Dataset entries

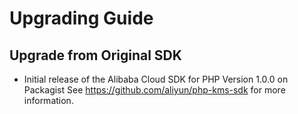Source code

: Upgrading Guide
===============


Upgrade from Original SDK
-----------------------

* Initial release of the Alibaba Cloud SDK for PHP Version 1.0.0 on Packagist See <https://github.com/aliyun/php-kms-sdk> for more information.
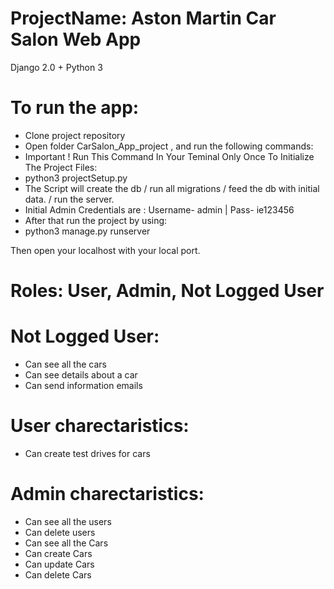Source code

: # ProjectName: Aston Martin Car Salon Web App
 Django 2.0 + Python 3 

# To run the app:
- Clone project repository
- Open folder CarSalon_App_project , and run the following commands:
- Important ! Run This Command In Your Teminal Only Once To Initialize The Project Files:
- python3 projectSetup.py
- The Script will create the db / run all migrations / feed the db with initial data. / run the server.
- Initial Admin Credentials are : Username- admin | Pass- ie123456
- After that run the project by using:
- python3 manage.py runserver
 
Then open your localhost with your local port. 

# Roles: User, Admin, Not Logged User

# Not Logged User:
- Can see all the cars
- Can see details about a car
- Can send information emails

# User charectaristics:
- Can create test drives for cars

# Admin charectaristics:
- Can see all the users
- Can delete users
- Can see all the Cars
- Can create Cars
- Can update Cars
- Can delete Cars




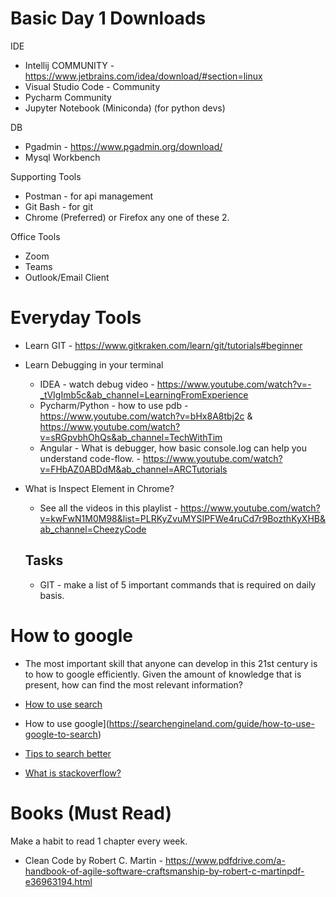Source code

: # Basic Day 1 Downloads

IDE
- Intellij COMMUNITY - https://www.jetbrains.com/idea/download/#section=linux
- Visual Studio Code - Community
- Pycharm Community
- Jupyter Notebook (Miniconda) (for python devs)

DB
- Pgadmin - https://www.pgadmin.org/download/
- Mysql Workbench

Supporting Tools
- Postman - for api management
- Git Bash - for git
- Chrome (Preferred) or Firefox any one of these 2.

Office Tools
- Zoom
- Teams
- Outlook/Email Client

# Everyday Tools

- Learn GIT - https://www.gitkraken.com/learn/git/tutorials#beginner
- Learn Debugging in your terminal
    - IDEA - watch debug video - https://www.youtube.com/watch?v=-_tVIgImb5c&ab_channel=LearningFromExperience
    - Pycharm/Python - how to use pdb - https://www.youtube.com/watch?v=bHx8A8tbj2c &
        https://www.youtube.com/watch?v=sRGpvbhOhQs&ab_channel=TechWithTim
    - Angular - What is debugger, how basic console.log can help you understand code-flow. - https://www.youtube.com/watch?v=FHbAZ0ABDdM&ab_channel=ARCTutorials

- What is Inspect Element in Chrome?
    - See all the videos in this playlist - https://www.youtube.com/watch?v=kwFwN1M0M98&list=PLRKyZvuMYSIPFWe4ruCd7r9BozthKyXHB&ab_channel=CheezyCode

    ## Tasks
    - GIT - make a list of 5 important commands that is required on daily basis.

# How to google
- The most important skill that anyone can develop in this 21st century is to how to google efficiently.
Given the amount of knowledge that is present, how can find the most relevant information?

- [How to use search](https://www.mindtools.com/pages/article/internet-searching.htm)
- How to use google](https://searchengineland.com/guide/how-to-use-google-to-search)
- [Tips to search better](https://www.theguardian.com/technology/2016/jan/15/how-to-use-search-like-a-pro-10-tips-and-tricks-for-google-and-beyond)
- [What is stackoverflow?](https://stackoverflow.blog/2019/08/07/what-every-developer-should-learn-early-on/)

# Books (Must Read)

Make a habit to read 1 chapter every week.

- Clean Code by Robert C. Martin - https://www.pdfdrive.com/a-handbook-of-agile-software-craftsmanship-by-robert-c-martinpdf-e36963194.html
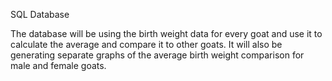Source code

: SQL Database 

The database will be using the birth weight data for every goat and use it to calculate the average and compare it to other goats. 
It will also be generating separate graphs of the average birth weight comparison for male and female goats. 
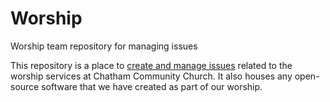# Worship
Worship team repository for managing issues

This repository is a place to [create and manage issues](https://github.com/chatham-community-church/Worship/issues)
related to the worship services at Chatham Community Church.
It also houses any open-source software that we have created as part of our worship.

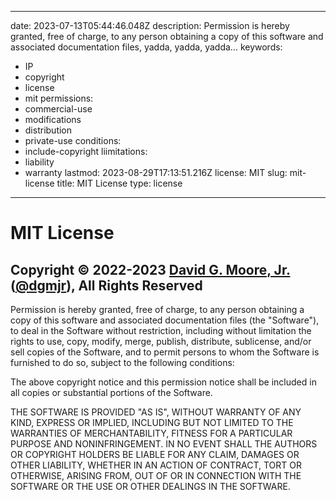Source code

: ---

date: 2023-07-13T05:44:46.048Z
description: Permission is hereby granted, free of charge, to any person obtaining a copy of this software and associated documentation files, yadda, yadda, yadda...
keywords:
- IP
- copyright
- license
- mit
permissions:
- commercial-use
- modifications
- distribution
- private-use
conditions:
- include-copyright
liimitations:
- liability
- warranty
lastmod: 2023-08-29T17:13:51.216Z
license: MIT
slug: mit-license
title: MIT License
type: license
-------------

# MIT License

## Copyright © 2022-2023 [David G. Moore, Jr.](mailto:david@dgmjr.io "Send David an email") ([@dgmjr](https://github.com/dgmjr "Contact david on GitHub")), All Rights Reserved

Permission is hereby granted, free of charge, to any person obtaining a copy of this software and associated documentation files (the "Software"), to deal in the Software without restriction, including without limitation the rights to use, copy, modify, merge, publish, distribute, sublicense, and/or sell copies of the Software, and to permit persons to whom the Software is furnished to do so, subject to the following conditions:

The above copyright notice and this permission notice shall be included in all copies or substantial portions of the Software.

THE SOFTWARE IS PROVIDED "AS IS", WITHOUT WARRANTY OF ANY KIND, EXPRESS OR IMPLIED, INCLUDING BUT NOT LIMITED TO THE WARRANTIES OF MERCHANTABILITY, FITNESS FOR A PARTICULAR PURPOSE AND NONINFRINGEMENT. IN NO EVENT SHALL THE AUTHORS OR COPYRIGHT HOLDERS BE LIABLE FOR ANY CLAIM, DAMAGES OR OTHER LIABILITY, WHETHER IN AN ACTION OF CONTRACT, TORT OR OTHERWISE, ARISING FROM, OUT OF OR IN CONNECTION WITH THE SOFTWARE OR THE USE OR OTHER DEALINGS IN THE SOFTWARE.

### What to produce
Please give back exactly the lines from the first line of the records above through the line containing "- Open folder", only those and both included, with the pictures removed.

### The answer
Source code

: Upgrading Guide
===============


Upgrade from Original SDK
-----------------------

* Initial release of the Alibaba Cloud SDK for PHP Version 1.0.0 on Packagist See <https://github.com/aliyun/php-kms-sdk> for more information.
Source code

: # ProjectName: Aston Martin Car Salon Web App
 Django 2.0 + Python 3 

# To run the app:
- Clone project repository
- Open folder CarSalon_App_project , and run the following commands:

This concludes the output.